Work order –
Down to the last character, write out the records below.

Data provided –
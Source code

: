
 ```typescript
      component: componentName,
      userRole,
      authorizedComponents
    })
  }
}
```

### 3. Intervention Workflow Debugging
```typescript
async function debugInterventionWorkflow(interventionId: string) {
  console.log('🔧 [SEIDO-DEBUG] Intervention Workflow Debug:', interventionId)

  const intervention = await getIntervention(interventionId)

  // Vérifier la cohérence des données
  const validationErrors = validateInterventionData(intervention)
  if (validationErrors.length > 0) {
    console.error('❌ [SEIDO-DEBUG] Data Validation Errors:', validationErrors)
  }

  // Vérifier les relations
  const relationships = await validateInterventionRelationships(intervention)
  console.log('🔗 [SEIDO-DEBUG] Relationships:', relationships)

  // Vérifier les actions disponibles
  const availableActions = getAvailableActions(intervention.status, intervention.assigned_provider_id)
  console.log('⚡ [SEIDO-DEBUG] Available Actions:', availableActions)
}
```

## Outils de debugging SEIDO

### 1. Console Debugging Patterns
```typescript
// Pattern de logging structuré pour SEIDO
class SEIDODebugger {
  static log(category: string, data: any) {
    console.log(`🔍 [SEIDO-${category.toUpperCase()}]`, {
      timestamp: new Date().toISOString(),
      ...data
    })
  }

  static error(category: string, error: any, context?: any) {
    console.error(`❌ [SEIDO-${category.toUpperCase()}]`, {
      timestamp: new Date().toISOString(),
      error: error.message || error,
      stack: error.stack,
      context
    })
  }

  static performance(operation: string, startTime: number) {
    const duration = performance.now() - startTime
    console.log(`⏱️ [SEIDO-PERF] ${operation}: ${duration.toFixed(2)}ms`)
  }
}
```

Your solution –
Source code

:
 ```typescript
      component: componentName,
      userRole,
      authorizedComponents
    })
  }
}
```

### 3. Intervention Workflow Debugging
```typescript
async function debugInterventionWorkflow(interventionId: string) {
  console.log('🔧 [SEIDO-DEBUG] Intervention Workflow Debug:', interventionId)

  const intervention = await getIntervention(interventionId)

  // Vérifier la cohérence des données
  const validationErrors = validateInterventionData(intervention)
  if (validationErrors.length > 0) {
    console.error('❌ [SEIDO-DEBUG] Data Validation Errors:', validationErrors)
  }

  // Vérifier les relations
  const relationships = await validateInterventionRelationships(intervention)
  console.log('🔗 [SEIDO-DEBUG] Relationships:', relationships)

  // Vérifier les actions disponibles
  const availableActions = getAvailableActions(intervention.status, intervention.assigned_provider_id)
  console.log('⚡ [SEIDO-DEBUG] Available Actions:', availableActions)
}
```

## Outils de debugging SEIDO

### 1. Console Debugging Patterns
```typescript
// Pattern de logging structuré pour SEIDO
class SEIDODebugger {
  static log(category: string, data: any) {
    console.log(`🔍 [SEIDO-${category.toUpperCase()}]`, {
      timestamp: new Date().toISOString(),
      ...data
    })
  }

  static error(category: string, error: any, context?: any) {
    console.error(`❌ [SEIDO-${category.toUpperCase()}]`, {
      timestamp: new Date().toISOString(),
      error: error.message || error,
      stack: error.stack,
      context
    })
  }

  static performance(operation: string, startTime: number) {
    const duration = performance.now() - startTime
    console.log(`⏱️ [SEIDO-PERF] ${operation}: ${duration.toFixed(2)}ms`)
  }
}
```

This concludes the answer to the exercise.